Selasa, 25 Februari 2020 | 18:56:07 WIB

Warga RT02 Santiong Keluhkan Pelayanan PDAM

Rabu, 28 Agustus 2019 | 20:36 WIB
  • Ilustrasi - Krisis air bersih, warga Ternate rebutan air bersih. (FOTO: TERASMALUKU/LINDO)

TERNATE, LINDO - Warga lingkungan RT.02 RW.04, kelurahan Santiong, Kecamatan Ternate Tengah, Kota Ternate, provinsi Maluku Utara (Malut), pada Rabu (28/8/2019), mengeluhkan pelayanan Perusahan Daerah Air Minum (PDAM) kota Ternate.

Warga di lingkungan tersebut, mengeluh karena kurang lebih 3 bulan terakhir, warga tidak mendapat pelayanan air bersih secara maksimal.

Salah seorang warga RT.02 kelurahan Santiong, Julfikar, mengaku, untuk memperoleh pelayanan air bersih dari pihak PDAM, warga harus bergadang hampir semalam suntuk, untuk menampung air PDAM.

"Ini sudah berlangsung selama kurang lebih 3 bulan terakhir. Kami harus bergadang, sebab air PDAM baru mengalir ke RT.02 pada tengah malam," keluh Julfikar.

Bahkan, kata Julfikar, tak jarang, warga di Santiong khususnya di RT.02 harus membeli air isi ulang, untuk memenuhi kebutuhan sehari-hari, padahal kewajibannya sebagai pelanggan telah dipenuhi setiap bulannya, dengan membayar tagihan rekening air.

"Kami hanya menuntut hak kami saja, karena semua kewajiban yang dibebankan sudah kami penuhi, maka kami meminta hak kami," ucap Julfikar dengan nada kesal.
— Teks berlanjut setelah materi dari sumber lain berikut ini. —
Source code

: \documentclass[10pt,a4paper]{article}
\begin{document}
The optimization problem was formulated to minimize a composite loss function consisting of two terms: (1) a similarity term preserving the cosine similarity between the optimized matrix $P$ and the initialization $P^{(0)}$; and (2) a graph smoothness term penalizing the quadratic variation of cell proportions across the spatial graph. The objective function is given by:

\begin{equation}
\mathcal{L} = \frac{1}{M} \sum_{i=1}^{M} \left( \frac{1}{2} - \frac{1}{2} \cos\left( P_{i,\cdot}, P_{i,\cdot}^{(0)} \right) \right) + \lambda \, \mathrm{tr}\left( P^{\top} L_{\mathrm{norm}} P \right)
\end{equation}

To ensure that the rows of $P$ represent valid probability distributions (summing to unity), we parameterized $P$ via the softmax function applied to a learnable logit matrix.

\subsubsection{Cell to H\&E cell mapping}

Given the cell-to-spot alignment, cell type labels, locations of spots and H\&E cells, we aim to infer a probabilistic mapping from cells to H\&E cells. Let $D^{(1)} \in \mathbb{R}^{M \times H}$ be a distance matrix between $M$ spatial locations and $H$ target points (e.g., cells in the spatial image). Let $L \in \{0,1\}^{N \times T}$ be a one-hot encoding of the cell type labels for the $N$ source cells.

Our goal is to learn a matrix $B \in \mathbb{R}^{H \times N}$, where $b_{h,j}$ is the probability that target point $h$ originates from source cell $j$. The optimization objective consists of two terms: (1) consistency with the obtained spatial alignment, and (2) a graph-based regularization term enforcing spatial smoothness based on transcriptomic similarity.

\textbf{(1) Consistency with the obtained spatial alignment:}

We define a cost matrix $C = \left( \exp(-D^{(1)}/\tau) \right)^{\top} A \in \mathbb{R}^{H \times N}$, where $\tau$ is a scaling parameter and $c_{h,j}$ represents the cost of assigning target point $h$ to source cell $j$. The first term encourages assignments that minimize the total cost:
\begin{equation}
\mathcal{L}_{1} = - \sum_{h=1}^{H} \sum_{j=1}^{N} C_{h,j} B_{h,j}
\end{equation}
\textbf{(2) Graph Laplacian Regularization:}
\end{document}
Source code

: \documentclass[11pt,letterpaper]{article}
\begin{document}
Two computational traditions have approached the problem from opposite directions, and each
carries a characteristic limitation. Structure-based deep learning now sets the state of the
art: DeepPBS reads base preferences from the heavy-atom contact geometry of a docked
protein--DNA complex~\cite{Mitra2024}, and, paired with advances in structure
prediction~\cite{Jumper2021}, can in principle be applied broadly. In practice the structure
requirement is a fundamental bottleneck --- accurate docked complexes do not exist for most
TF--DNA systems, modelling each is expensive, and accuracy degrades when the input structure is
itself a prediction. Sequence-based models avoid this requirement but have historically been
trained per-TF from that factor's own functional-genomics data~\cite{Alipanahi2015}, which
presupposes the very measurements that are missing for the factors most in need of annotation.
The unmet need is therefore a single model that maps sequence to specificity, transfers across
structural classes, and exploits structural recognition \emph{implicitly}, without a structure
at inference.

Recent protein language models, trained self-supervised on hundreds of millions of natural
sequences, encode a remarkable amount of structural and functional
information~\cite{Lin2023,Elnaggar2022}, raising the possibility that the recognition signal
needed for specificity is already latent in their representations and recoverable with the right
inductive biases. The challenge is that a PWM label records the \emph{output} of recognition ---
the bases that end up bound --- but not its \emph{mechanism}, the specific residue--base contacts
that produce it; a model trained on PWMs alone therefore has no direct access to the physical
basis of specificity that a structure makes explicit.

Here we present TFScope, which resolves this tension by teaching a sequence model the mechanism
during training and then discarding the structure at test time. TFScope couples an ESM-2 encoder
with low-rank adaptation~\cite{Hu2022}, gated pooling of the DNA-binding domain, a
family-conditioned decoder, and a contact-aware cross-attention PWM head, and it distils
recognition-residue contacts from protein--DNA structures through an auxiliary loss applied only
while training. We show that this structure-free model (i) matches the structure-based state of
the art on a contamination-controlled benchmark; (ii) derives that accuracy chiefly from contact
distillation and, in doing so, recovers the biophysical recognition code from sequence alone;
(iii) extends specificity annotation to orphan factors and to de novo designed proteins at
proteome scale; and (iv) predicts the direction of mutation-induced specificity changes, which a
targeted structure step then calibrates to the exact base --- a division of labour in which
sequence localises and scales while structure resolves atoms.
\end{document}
Keluhan yang sama juga disampaikan Empy, warga Santiong lainnya. Kata dia, persoalan pasokan air bersih di lingkungan Santiong bukan hal baru. "Ini sudah berulang kali disampaikan warga, tetapi sampai saat ini, belum ada respon dari pihak PDAM," ujar Empy.

Dia berharap, pemangku kebijakan untuk memperhatikan hal ini. "Kami berharap ada perhatian dari pemerintah terkait masalah ini," cetusnya.

Sementara itu, pihak PDAM Kota Ternate melalui Kabag Tehnik Nofri Gimon mengungkapkan soal distribusi air bersih ke pelanggan masih tetap dilaksanakan, hanya saja ada sedikit problem yang menggaggunya distribusi air bersih ke pelanggan.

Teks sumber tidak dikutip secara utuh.